Here's a site out of Michigan where I bought my holders from. It was the cheapest I could find. I called the phone number on a Monday morning and they showed up Wednesday. I bought 1 S 17 & 1 S 10 for $47 and some change. http://www.franksgreatoutdoors.com/itemsall.asp?id=1088&categoryid=1&SingleManufactuer=1


----------



## big_b16 (Oct 17, 2004)

www.down-east.com

forgot the hyphen.


----------



## esox62 (May 19, 2006)

hey tigger, been chasin em about 7 yrs now...perch has gotten alot of attention this year so far, firetiger also.


----------



## ss minnow (Aug 11, 2005)

I have those rod holders. They work well. Only complaint is that they are noisy. Putting the rod in or taking it out causes a ruckous


----------



## tom4 (Feb 8, 2006)

My wife and I run four rods all the time. two in the back and two up front straight out the side at 90 degrees. If the lures are well tuned there is no trouble except who gets what rods. you have to watch your turns and not make them to sharp you don't want line in your prop. With the end of the rods in the water you can clear the prop most of the time. good luck


----------



## knightwinder (May 12, 2006)

tom4 said:


> My wife and I run four rods all the time. two in the back and two up front straight out the side at 90 degrees. If the lures are well tuned there is no trouble except who gets what rods. you have to watch your turns and not make them to sharp you don't want line in your prop. With the end of the rods in the water you can clear the prop most of the time. good luck


that sounds like a good setup. I would like to see a pic when you get a chance.


----------



## vc1111 (Apr 13, 2004)

One thing that you should keep in mind when running four lines is that you should stagger the baits according to depth. 

In other words, run two lines with baits that require more line to achieve the desired depth and run the remaining rods with baits that dive easily with very little line.

Example...

Each guy runs one Monster Shad and one Rapala Super Shad. The Monster Shads dive quickly and will be closer to the boat while the monster shads need more line to acheive the same depth and will be farther from the boat...

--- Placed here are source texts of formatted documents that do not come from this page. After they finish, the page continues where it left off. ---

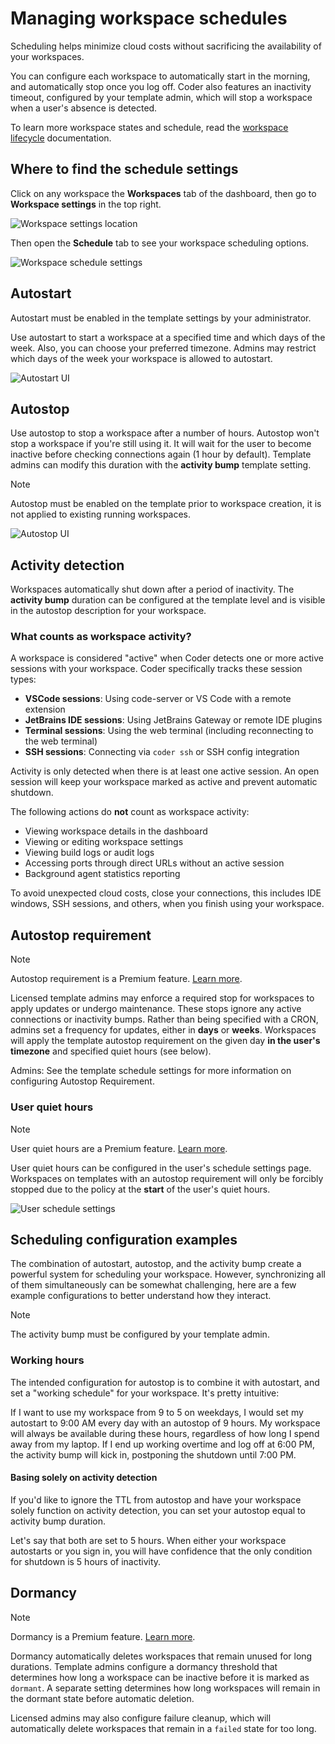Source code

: # Managing workspace schedules

Scheduling helps minimize cloud costs without sacrificing the availability of
your workspaces.

You can configure each workspace to automatically start in the morning, and
automatically stop once you log off. Coder also features an inactivity timeout,
configured by your template admin, which will stop a workspace when a user's
absence is detected.

To learn more workspace states and schedule, read the
[workspace lifecycle](../user-guides/workspace-lifecycle.md) documentation.

## Where to find the schedule settings

Click on any workspace the **Workspaces** tab of the dashboard, then go to
**Workspace settings** in the top right.

![Workspace settings location](../images/user-guides/workspace-settings-location.png)

Then open the **Schedule** tab to see your workspace scheduling options.

![Workspace schedule settings](../images/user-guides/schedule-settings-workspace.png)

## Autostart

Autostart must be enabled in the template settings by your administrator.

Use autostart to start a workspace at a specified time and which days of the
week. Also, you can choose your preferred timezone. Admins may restrict which
days of the week your workspace is allowed to autostart.

![Autostart UI](../images/workspaces/autostart.png)

## Autostop

Use autostop to stop a workspace after a number of hours. Autostop won't stop a
workspace if you're still using it. It will wait for the user to become inactive
before checking connections again (1 hour by default). Template admins can
modify this duration with the **activity bump** template setting.

> [!NOTE]
> Autostop must be enabled on the template prior to workspace creation, it is not applied to existing running workspaces.

![Autostop UI](../images/workspaces/autostop.png)

## Activity detection

Workspaces automatically shut down after a period of inactivity. The **activity bump**
duration can be configured at the template level and is visible in the autostop description
for your workspace.

### What counts as workspace activity?

A workspace is considered "active" when Coder detects one or more active sessions with your workspace. Coder specifically tracks these session types:

- **VSCode sessions**: Using code-server or VS Code with a remote extension
- **JetBrains IDE sessions**: Using JetBrains Gateway or remote IDE plugins
- **Terminal sessions**: Using the web terminal (including reconnecting to the web terminal)
- **SSH sessions**: Connecting via `coder ssh` or SSH config integration

Activity is only detected when there is at least one active session. An open session will keep your workspace marked as active and prevent automatic shutdown.

The following actions do **not** count as workspace activity:

- Viewing workspace details in the dashboard
- Viewing or editing workspace settings
- Viewing build logs or audit logs
- Accessing ports through direct URLs without an active session
- Background agent statistics reporting

To avoid unexpected cloud costs, close your connections, this includes IDE windows, SSH sessions, and others, when you finish using your workspace.

## Autostop requirement

> [!NOTE]
> Autostop requirement is a Premium feature.
> [Learn more](https://coder.com/pricing#compare-plans).

Licensed template admins may enforce a required stop for workspaces to apply
updates or undergo maintenance. These stops ignore any active connections or
inactivity bumps. Rather than being specified with a CRON, admins set a
frequency for updates, either in **days** or **weeks**. Workspaces will apply
the template autostop requirement on the given day **in the user's timezone**
and specified quiet hours (see below).

Admins: See the template schedule settings for more information on configuring
Autostop Requirement.

### User quiet hours

> [!NOTE]
> User quiet hours are a Premium feature.
> [Learn more](https://coder.com/pricing#compare-plans).

User quiet hours can be configured in the user's schedule settings page.
Workspaces on templates with an autostop requirement will only be forcibly
stopped due to the policy at the **start** of the user's quiet hours.

![User schedule settings](../images/admin/templates/schedule/user-quiet-hours.png)

## Scheduling configuration examples

The combination of autostart, autostop, and the activity bump create a
powerful system for scheduling your workspace. However, synchronizing all of
them simultaneously can be somewhat challenging, here are a few example
configurations to better understand how they interact.

> [!NOTE]
> The activity bump must be configured by your template admin.

### Working hours

The intended configuration for autostop is to combine it with autostart, and set
a "working schedule" for your workspace. It's pretty intuitive:

If I want to use my workspace from 9 to 5 on weekdays, I would set my autostart
to 9:00 AM every day with an autostop of 9 hours. My workspace will always be
available during these hours, regardless of how long I spend away from my
laptop. If I end up working overtime and log off at 6:00 PM, the activity bump
will kick in, postponing the shutdown until 7:00 PM.

#### Basing solely on activity detection

If you'd like to ignore the TTL from autostop and have your workspace solely
function on activity detection, you can set your autostop equal to activity
bump duration.

Let's say that both are set to 5 hours. When either your workspace autostarts or
you sign in, you will have confidence that the only condition for shutdown is 5
hours of inactivity.

## Dormancy

> [!NOTE]
> Dormancy is a Premium feature.
> [Learn more](https://coder.com/pricing#compare-plans).

Dormancy automatically deletes workspaces that remain unused for long
durations. Template admins configure a dormancy threshold that determines how long
a workspace can be inactive before it is marked as `dormant`. A separate setting
determines how long workspaces will remain in the dormant state before automatic deletion.

Licensed admins may also configure failure cleanup, which will automatically
delete workspaces that remain in a `failed` state for too long.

Looking at the rods as you face the back of the boat and counting clockwise...
Rod #1 Monster Shad
Rod #2 Rapala Super Shad
Rod #3 Monster Shad
Rod #4 Rapala Super Shad

Rods 2 and 4 are naturally going to be spread apart rather than side by side so the odds of tangling lines on a turn are reduced.

Just remember to have your partner reel in all remaining lines as quickly as possible when you hook up.

This method works well for us and we don't use planer boards although I'm sure they work well also.

It is imperative that the baits be "tuned" properly to keep any given bait from running right or left and fouling one of the other lines.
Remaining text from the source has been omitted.